## Try it
Send back the entries below exactly as they appear.

Source texts of formatted documents

»»

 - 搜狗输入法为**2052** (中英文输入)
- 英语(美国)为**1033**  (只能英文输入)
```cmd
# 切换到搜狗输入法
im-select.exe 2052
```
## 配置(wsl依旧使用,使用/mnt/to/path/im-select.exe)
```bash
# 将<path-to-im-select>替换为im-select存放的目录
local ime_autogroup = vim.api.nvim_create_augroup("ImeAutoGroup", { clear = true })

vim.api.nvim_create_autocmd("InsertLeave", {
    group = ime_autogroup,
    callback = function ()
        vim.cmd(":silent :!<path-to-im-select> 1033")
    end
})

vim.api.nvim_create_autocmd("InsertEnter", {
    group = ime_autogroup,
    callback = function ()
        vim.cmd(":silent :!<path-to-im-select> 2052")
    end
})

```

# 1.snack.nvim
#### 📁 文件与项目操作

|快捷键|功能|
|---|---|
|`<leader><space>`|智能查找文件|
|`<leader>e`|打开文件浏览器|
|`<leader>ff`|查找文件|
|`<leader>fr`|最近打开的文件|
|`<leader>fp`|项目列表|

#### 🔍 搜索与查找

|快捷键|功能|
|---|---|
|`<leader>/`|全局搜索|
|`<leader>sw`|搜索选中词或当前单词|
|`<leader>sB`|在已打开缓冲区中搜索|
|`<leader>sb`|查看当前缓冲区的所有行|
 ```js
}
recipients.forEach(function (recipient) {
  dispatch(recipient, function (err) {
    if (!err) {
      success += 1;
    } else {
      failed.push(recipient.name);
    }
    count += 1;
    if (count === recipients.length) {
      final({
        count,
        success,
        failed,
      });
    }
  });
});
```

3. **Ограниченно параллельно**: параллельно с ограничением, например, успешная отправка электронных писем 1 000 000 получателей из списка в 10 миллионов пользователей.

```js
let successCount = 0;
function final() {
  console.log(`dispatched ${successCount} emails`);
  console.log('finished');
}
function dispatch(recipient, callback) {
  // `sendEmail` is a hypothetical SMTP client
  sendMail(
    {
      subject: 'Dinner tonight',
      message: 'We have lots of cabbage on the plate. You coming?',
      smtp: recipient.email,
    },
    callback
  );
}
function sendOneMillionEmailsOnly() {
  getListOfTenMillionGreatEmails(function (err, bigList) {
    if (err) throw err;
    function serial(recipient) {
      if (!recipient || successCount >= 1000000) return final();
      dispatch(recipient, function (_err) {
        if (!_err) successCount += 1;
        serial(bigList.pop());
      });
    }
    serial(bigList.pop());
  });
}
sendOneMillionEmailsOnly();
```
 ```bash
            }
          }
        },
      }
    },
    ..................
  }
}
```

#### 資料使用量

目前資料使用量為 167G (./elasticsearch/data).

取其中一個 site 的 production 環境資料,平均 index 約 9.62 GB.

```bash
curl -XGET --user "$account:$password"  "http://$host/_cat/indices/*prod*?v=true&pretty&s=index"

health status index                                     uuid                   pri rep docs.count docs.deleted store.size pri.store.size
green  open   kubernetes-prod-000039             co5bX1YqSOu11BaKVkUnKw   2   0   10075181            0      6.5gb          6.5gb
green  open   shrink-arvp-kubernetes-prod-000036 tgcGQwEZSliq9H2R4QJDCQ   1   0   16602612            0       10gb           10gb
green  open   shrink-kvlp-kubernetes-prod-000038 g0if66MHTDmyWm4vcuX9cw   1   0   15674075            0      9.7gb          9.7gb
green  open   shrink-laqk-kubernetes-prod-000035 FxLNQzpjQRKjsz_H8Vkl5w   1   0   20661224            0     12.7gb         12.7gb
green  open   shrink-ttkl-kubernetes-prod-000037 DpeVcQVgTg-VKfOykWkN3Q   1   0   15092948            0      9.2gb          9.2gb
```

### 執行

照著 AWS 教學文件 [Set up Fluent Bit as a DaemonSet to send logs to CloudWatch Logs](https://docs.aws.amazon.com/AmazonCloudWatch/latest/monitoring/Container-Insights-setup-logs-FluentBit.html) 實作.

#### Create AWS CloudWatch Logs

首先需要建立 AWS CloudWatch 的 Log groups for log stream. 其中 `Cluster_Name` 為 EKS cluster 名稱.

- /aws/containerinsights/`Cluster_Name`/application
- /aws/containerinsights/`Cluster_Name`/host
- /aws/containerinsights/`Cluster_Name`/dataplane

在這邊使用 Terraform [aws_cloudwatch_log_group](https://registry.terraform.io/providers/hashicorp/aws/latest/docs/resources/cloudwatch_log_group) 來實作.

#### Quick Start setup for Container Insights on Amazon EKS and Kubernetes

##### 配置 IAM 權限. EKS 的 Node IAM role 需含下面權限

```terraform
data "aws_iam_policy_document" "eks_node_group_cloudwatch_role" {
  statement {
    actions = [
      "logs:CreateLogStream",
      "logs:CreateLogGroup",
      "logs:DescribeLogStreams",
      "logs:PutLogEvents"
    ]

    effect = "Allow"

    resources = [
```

««

## Written solution
 - 搜狗输入法为**2052** (中英文输入)
- 英语(美国)为**1033**  (只能英文输入)
```cmd
# 切换到搜狗输入法
im-select.exe 2052
```
## 配置(wsl依旧使用,使用/mnt/to/path/im-select.exe)
```bash
# 将<path-to-im-select>替换为im-select存放的目录
local ime_autogroup = vim.api.nvim_create_augroup("ImeAutoGroup", { clear = true })

vim.api.nvim_create_autocmd("InsertLeave", {
    group = ime_autogroup,
    callback = function ()
        vim.cmd(":silent :!<path-to-im-select> 1033")
    end
})

vim.api.nvim_create_autocmd("InsertEnter", {
    group = ime_autogroup,
    callback = function ()
        vim.cmd(":silent :!<path-to-im-select> 2052")
    end
})

```

# 1.snack.nvim
#### 📁 文件与项目操作

|快捷键|功能|
|---|---|
|`<leader><space>`|智能查找文件|
|`<leader>e`|打开文件浏览器|
|`<leader>ff`|查找文件|
|`<leader>fr`|最近打开的文件|
|`<leader>fp`|项目列表|

#### 🔍 搜索与查找

|快捷键|功能|
|---|---|
|`<leader>/`|全局搜索|
|`<leader>sw`|搜索选中词或当前单词|
|`<leader>sB`|在已打开缓冲区中搜索|
|`<leader>sb`|查看当前缓冲区的所有行|
 ```js
}
recipients.forEach(function (recipient) {
  dispatch(recipient, function (err) {
    if (!err) {
      success += 1;
    } else {
      failed.push(recipient.name);
    }
    count += 1;
    if (count === recipients.length) {
      final({
        count,
        success,
        failed,
      });
    }
  });
});
```

3. **Ограниченно параллельно**: параллельно с ограничением, например, успешная отправка электронных писем 1 000 000 получателей из списка в 10 миллионов пользователей.

```js
let successCount = 0;
function final() {
  console.log(`dispatched ${successCount} emails`);
  console.log('finished');
}
function dispatch(recipient, callback) {
  // `sendEmail` is a hypothetical SMTP client
  sendMail(
    {
      subject: 'Dinner tonight',
      message: 'We have lots of cabbage on the plate. You coming?',
      smtp: recipient.email,
    },
    callback
  );
}
function sendOneMillionEmailsOnly() {
  getListOfTenMillionGreatEmails(function (err, bigList) {
    if (err) throw err;
    function serial(recipient) {
      if (!recipient || successCount >= 1000000) return final();
      dispatch(recipient, function (_err) {
        if (!_err) successCount += 1;
        serial(bigList.pop());
      });
    }
    serial(bigList.pop());
  });
}
sendOneMillionEmailsOnly();
```
 ```bash
            }
          }
        },
      }
    },
    ..................
  }
}
```

#### 資料使用量

目前資料使用量為 167G (./elasticsearch/data).

取其中一個 site 的 production 環境資料,平均 index 約 9.62 GB.

```bash
curl -XGET --user "$account:$password"  "http://$host/_cat/indices/*prod*?v=true&pretty&s=index"

health status index                                     uuid                   pri rep docs.count docs.deleted store.size pri.store.size
green  open   kubernetes-prod-000039             co5bX1YqSOu11BaKVkUnKw   2   0   10075181            0      6.5gb          6.5gb
green  open   shrink-arvp-kubernetes-prod-000036 tgcGQwEZSliq9H2R4QJDCQ   1   0   16602612            0       10gb           10gb
green  open   shrink-kvlp-kubernetes-prod-000038 g0if66MHTDmyWm4vcuX9cw   1   0   15674075            0      9.7gb          9.7gb
green  open   shrink-laqk-kubernetes-prod-000035 FxLNQzpjQRKjsz_H8Vkl5w   1   0   20661224            0     12.7gb         12.7gb
green  open   shrink-ttkl-kubernetes-prod-000037 DpeVcQVgTg-VKfOykWkN3Q   1   0   15092948            0      9.2gb          9.2gb
```

### 執行

照著 AWS 教學文件 [Set up Fluent Bit as a DaemonSet to send logs to CloudWatch Logs](https://docs.aws.amazon.com/AmazonCloudWatch/latest/monitoring/Container-Insights-setup-logs-FluentBit.html) 實作.

#### Create AWS CloudWatch Logs

首先需要建立 AWS CloudWatch 的 Log groups for log stream. 其中 `Cluster_Name` 為 EKS cluster 名稱.

- /aws/containerinsights/`Cluster_Name`/application
- /aws/containerinsights/`Cluster_Name`/host
- /aws/containerinsights/`Cluster_Name`/dataplane

在這邊使用 Terraform [aws_cloudwatch_log_group](https://registry.terraform.io/providers/hashicorp/aws/latest/docs/resources/cloudwatch_log_group) 來實作.

#### Quick Start setup for Container Insights on Amazon EKS and Kubernetes

##### 配置 IAM 權限. EKS 的 Node IAM role 需含下面權限

```terraform
data "aws_iam_policy_document" "eks_node_group_cloudwatch_role" {
  statement {
    actions = [
      "logs:CreateLogStream",
      "logs:CreateLogGroup",
      "logs:DescribeLogStreams",
      "logs:PutLogEvents"
    ]

    effect = "Allow"

    resources = [
```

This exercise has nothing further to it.